Temporal point mapping. Quarterly real GDP of Florida (x, blue) and Idaho (y, green) for the period 2006Q1 to 2017Q4, standardized at 1.00 for 2006Q1. (Color figure online)

The introduction of DTW—as a computer science method originally developed for pattern recognition—complements the recent developments in machine learning applications in economics, although with a clearly distinct contribution. In reviews of the relevant literature, Athey (2017) and Mullainathan and Spiess (2017) illustrate the potential of machine learning for advanced methods on causal inference and for predictive applications in economics.
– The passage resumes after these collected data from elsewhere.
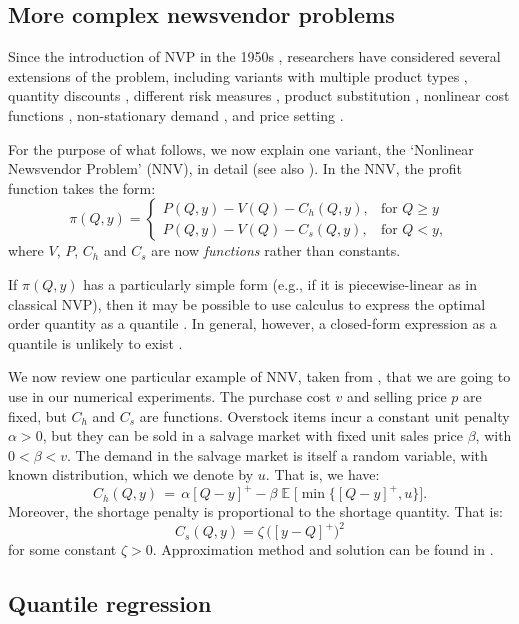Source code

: \documentclass{article}
\DeclareMathOperator{\E}{\mathbb{E}}
\begin{document}
\subsection{More complex newsvendor problems} %

Since the introduction of NVP in the 1950s \cite{AHM51,MK51}, researchers have considered several extensions of the problem, including variants with multiple product types \cite{HW63,LL96,MS00}, quantity discounts \cite{Kh95}, different risk measures \cite{EGS95}, product substitution \cite{BAA99}, nonlinear cost functions \cite{HOS12}, non-stationary demand \cite{KWH15}, and price setting \cite{KC62,Mi59,PD99}.

For the purpose of what follows, we now explain one variant, the `Nonlinear Newsvendor Problem' (NNV), in detail (see also \cite{BT06,HOS12,HN16,KC62,Kh95,KK18,Mi59,PSC15,PD99,Por02,Por90}). In the NNV, the profit function takes the form:
\[
    \pi(Q,y)=
    \begin{cases}
        P(Q,y)-V(Q)-C_h(Q,y),& \text{for } Q \geq y\\
        P(Q,y)-V(Q)-C_s(Q,y),& \text{for } Q< y,
    \end{cases}
\]
where $V$, $P$, $C_h$ and $C_s$ are now \emph{functions} rather than constants.

If $\pi(Q,y)$ has a particularly simple form (e.g., if it is piecewise-linear as in classical NVP), then it may be possible to  use calculus to express the optimal order quantity as a quantile \cite{Ch12}. In general, however, a closed-form expression as a quantile is unlikely to exist \cite{HOS12,Por02,Por02}.

We now review one particular example of NNV, taken from \cite{KK18,PD99,RK02}, that we are going to use in our numerical experiments. The purchase cost $v$ and selling price $p$ are fixed, but $C_h$ and $C_s$ are functions. Overstock items incur a constant unit penalty $\alpha > 0$, but they can be sold in a salvage market with fixed unit sales price $\beta$, with $0<\beta<v$. The demand in the salvage market is itself a random variable, with known distribution, which we denote by $u$. That is, we have:
\[
    C_h(Q,y) \, = \, \alpha[Q-y]^{+} - \beta \E \Big[ \min \big\{ [Q-y]^{+},u \big\} \Big].
\]
Moreover, the shortage penalty is proportional to the shortage quantity. That is:
\[
C_s(Q,y) =  \zeta \, \big( [y-Q]^{+} \big)^2
\]
for some constant $\zeta > 0$. Approximation method and solution can be found in \cite{KK18}.

\subsection{Quantile regression} \label{sub:lit3}
\end{document}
For DTW, we suggest that it contributes most to descriptive data analysis by revealing temporal dynamics between time series and allowing for assessment of their similarity. In a similar manner as machine learning methods can complement conventional econometric models, we believe DTW can complement—and in some contexts replace—the conventional Pearson correlation coefficient and other similarity measures. At the same time, the potential of this method is beyond its descriptive abilities. For example, Raihan (2017) makes promising suggestions for the use of DTW techniques for predictive purposes.

In the rest of this paper, we proceed as follows. In Sect. 2, we outline standard DTW and introduce our modifications for our analysis of economic time series. Our adjusted DTW is illustrated by an application to real GDP series of three US states. In Sect. 3, we discuss an application of DTW-based time series clustering to assess similarities of all mainland US state real GDP series. Section 4 concludes with some ideas for further research.

2 Dynamic Time Warping

This section outlines standard DTW and introduces our modification for our analysis of business cycle similarities. Throughout, we focus on the mathematical specification of the measure and its economic interpretation. For calculation of the DTW alignment by means of dynamic programming, Müller (2007) provides an excellent description of the algorithm.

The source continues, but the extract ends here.